▸ **AVAILABLE DATA**
# # #
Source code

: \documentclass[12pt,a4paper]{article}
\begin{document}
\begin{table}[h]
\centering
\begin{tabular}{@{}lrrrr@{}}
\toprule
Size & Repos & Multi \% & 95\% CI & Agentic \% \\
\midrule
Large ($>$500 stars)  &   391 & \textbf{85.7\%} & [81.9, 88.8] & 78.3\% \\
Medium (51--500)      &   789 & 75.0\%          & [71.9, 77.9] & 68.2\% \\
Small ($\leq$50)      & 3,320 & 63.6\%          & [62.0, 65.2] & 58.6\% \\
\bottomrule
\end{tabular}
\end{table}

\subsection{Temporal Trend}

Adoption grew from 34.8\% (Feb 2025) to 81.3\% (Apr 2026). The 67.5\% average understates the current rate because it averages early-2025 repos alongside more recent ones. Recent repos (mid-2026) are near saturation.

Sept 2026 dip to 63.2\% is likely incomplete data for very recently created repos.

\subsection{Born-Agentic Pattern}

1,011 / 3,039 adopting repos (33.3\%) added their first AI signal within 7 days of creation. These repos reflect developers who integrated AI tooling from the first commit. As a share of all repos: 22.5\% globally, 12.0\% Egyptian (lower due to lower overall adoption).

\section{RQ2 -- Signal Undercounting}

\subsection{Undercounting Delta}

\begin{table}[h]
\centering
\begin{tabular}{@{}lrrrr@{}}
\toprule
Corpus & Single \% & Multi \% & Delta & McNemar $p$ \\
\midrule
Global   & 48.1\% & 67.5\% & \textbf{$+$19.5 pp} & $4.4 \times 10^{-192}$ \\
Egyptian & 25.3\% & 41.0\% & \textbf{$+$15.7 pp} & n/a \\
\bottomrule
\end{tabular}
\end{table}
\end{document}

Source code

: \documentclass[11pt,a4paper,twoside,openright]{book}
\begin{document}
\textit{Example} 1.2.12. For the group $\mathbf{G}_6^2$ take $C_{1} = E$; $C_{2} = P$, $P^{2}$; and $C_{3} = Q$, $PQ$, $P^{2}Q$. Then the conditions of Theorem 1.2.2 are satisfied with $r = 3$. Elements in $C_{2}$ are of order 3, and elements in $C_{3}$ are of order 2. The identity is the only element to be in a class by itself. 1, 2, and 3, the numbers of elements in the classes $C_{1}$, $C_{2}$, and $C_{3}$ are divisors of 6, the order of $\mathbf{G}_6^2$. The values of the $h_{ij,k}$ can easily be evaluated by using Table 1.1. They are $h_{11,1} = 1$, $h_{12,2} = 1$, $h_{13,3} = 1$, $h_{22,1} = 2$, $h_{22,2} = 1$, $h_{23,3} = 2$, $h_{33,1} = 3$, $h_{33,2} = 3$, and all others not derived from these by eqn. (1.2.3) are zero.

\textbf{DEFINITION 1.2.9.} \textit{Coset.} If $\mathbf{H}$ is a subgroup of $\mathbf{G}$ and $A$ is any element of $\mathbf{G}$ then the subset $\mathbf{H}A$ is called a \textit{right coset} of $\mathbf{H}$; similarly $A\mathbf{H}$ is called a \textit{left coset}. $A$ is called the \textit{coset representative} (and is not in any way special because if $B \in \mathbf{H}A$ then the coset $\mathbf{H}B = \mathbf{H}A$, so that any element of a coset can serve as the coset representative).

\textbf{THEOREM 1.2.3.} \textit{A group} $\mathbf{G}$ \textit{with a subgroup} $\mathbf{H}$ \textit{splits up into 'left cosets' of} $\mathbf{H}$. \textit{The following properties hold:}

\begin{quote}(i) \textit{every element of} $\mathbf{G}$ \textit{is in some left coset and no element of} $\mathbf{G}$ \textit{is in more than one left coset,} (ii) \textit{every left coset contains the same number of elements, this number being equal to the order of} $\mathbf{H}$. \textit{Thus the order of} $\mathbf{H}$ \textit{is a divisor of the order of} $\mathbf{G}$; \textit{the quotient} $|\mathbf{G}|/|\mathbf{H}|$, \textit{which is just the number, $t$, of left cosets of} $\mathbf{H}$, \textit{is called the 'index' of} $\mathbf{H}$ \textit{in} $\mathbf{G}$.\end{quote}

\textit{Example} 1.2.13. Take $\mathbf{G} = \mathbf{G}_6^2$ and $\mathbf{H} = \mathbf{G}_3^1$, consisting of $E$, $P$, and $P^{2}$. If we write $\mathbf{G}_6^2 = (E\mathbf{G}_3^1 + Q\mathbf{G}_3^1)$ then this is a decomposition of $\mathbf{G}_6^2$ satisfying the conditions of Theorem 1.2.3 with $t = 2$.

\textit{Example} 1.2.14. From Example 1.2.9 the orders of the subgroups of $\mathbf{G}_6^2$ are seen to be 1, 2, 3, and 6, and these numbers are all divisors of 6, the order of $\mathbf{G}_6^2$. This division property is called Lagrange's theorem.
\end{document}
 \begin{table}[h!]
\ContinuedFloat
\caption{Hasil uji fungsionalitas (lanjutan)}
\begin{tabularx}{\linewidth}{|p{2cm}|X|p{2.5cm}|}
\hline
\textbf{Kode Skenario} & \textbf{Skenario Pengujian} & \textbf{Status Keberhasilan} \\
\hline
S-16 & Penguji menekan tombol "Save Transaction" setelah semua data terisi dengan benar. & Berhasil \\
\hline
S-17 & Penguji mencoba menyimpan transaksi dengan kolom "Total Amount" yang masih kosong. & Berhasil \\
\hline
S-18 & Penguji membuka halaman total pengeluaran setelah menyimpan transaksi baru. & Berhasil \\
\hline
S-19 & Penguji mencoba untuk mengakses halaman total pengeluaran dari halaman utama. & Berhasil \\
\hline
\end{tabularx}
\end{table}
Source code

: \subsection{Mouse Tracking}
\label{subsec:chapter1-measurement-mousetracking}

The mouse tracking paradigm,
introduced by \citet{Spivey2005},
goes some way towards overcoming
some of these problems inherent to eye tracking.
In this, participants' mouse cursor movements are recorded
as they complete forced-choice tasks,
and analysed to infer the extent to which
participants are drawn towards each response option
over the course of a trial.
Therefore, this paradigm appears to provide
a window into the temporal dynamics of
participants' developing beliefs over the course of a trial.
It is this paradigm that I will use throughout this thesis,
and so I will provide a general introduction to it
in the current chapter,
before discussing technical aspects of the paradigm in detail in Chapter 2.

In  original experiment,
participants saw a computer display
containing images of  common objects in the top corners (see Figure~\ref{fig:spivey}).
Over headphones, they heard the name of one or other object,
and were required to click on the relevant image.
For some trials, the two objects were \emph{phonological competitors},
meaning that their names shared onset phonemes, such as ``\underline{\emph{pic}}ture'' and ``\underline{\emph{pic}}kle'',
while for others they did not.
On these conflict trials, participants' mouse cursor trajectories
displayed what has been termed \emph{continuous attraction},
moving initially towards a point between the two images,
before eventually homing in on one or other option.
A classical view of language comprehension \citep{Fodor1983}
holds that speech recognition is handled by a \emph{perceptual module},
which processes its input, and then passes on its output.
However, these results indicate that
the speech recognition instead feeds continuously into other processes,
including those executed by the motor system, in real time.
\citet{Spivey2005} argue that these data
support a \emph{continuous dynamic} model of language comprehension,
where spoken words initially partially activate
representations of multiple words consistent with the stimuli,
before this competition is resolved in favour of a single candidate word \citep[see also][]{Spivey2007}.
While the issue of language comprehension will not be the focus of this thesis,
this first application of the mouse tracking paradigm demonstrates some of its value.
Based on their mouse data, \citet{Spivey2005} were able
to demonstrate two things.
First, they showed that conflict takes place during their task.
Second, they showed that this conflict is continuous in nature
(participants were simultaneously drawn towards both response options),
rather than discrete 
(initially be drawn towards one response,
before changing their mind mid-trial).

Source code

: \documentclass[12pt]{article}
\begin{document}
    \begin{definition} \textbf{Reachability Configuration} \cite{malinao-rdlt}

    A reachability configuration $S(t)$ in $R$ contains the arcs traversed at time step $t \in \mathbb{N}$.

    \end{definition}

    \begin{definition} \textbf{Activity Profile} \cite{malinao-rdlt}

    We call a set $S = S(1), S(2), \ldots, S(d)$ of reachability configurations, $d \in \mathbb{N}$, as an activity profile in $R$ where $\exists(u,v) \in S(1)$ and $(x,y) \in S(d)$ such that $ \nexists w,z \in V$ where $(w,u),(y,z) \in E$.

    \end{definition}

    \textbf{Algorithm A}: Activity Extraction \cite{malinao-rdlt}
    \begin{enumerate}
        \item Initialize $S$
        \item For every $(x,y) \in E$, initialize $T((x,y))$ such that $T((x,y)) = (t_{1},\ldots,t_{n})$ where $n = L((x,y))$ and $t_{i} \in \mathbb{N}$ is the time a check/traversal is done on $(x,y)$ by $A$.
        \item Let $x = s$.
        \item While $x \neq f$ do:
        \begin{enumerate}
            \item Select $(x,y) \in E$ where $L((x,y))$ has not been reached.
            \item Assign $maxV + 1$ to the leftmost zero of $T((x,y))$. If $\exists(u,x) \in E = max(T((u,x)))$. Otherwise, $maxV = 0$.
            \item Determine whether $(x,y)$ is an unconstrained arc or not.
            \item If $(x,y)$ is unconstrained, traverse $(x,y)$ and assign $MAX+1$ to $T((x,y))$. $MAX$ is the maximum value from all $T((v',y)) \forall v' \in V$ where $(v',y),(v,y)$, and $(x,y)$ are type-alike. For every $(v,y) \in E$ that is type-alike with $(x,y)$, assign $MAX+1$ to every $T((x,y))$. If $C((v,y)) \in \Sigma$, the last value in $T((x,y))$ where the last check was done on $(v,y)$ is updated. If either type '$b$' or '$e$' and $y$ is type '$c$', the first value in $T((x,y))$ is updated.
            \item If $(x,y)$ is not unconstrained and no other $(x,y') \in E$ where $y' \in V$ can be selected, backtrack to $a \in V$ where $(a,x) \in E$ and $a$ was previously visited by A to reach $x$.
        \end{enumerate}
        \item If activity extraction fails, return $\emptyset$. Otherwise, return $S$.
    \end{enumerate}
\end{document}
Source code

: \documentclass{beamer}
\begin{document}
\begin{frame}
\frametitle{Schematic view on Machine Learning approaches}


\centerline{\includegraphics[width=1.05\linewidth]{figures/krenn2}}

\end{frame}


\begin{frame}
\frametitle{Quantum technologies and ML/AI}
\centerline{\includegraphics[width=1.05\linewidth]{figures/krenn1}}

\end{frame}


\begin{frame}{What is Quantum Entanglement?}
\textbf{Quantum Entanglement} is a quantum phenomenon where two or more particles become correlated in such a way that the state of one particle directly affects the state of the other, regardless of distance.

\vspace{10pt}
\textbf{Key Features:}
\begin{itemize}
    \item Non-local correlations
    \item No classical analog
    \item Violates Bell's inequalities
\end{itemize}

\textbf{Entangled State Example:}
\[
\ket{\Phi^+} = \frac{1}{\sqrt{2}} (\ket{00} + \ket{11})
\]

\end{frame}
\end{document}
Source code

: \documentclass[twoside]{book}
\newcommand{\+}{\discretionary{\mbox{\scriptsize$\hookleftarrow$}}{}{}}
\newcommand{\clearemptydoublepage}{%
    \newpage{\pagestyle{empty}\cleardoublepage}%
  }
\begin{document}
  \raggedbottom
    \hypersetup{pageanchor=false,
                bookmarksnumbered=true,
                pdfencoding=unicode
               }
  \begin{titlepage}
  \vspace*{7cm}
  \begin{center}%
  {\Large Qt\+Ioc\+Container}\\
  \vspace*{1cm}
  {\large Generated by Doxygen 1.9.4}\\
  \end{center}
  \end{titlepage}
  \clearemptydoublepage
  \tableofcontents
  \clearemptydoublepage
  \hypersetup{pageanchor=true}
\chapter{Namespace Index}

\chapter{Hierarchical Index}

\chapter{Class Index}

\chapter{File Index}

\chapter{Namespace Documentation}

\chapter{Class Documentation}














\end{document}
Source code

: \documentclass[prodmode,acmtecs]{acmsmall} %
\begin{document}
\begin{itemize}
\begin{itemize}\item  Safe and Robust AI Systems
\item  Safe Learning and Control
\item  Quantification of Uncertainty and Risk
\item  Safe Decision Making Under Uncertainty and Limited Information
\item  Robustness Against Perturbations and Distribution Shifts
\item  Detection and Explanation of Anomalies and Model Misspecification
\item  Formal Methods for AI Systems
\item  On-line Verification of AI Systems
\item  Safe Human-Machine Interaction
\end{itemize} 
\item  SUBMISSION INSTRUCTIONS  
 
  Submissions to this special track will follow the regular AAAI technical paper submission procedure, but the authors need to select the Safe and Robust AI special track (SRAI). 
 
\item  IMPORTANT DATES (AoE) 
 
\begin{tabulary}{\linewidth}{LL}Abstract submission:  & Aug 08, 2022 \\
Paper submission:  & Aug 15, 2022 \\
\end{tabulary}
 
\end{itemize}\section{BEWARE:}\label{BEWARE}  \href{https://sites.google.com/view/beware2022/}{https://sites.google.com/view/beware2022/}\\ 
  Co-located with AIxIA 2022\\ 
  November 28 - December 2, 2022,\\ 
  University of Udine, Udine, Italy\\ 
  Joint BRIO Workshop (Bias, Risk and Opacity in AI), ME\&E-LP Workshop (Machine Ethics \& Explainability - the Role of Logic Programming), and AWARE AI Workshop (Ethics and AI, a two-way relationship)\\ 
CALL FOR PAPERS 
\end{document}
# # #
▸ **TASK BRIEF**
Find the line with "08, 2022 \\" in the listing above, then write out that line and each remaining line exactly, with no other text.

▸ **EXERCISE OUTPUT**
\begin{tabulary}{\linewidth}{LL}Abstract submission:  & Aug 08, 2022 \\
Paper submission:  & Aug 15, 2022 \\
\end{tabulary}
 
\end{itemize}\section{BEWARE:}\label{BEWARE}  \href{https://sites.google.com/view/beware2022/}{https://sites.google.com/view/beware2022/}\\ 
  Co-located with AIxIA 2022\\ 
  November 28 - December 2, 2022,\\ 
  University of Udine, Udine, Italy\\ 
  Joint BRIO Workshop (Bias, Risk and Opacity in AI), ME\&E-LP Workshop (Machine Ethics \& Explainability - the Role of Logic Programming), and AWARE AI Workshop (Ethics and AI, a two-way relationship)\\ 
CALL FOR PAPERS 
\end{document}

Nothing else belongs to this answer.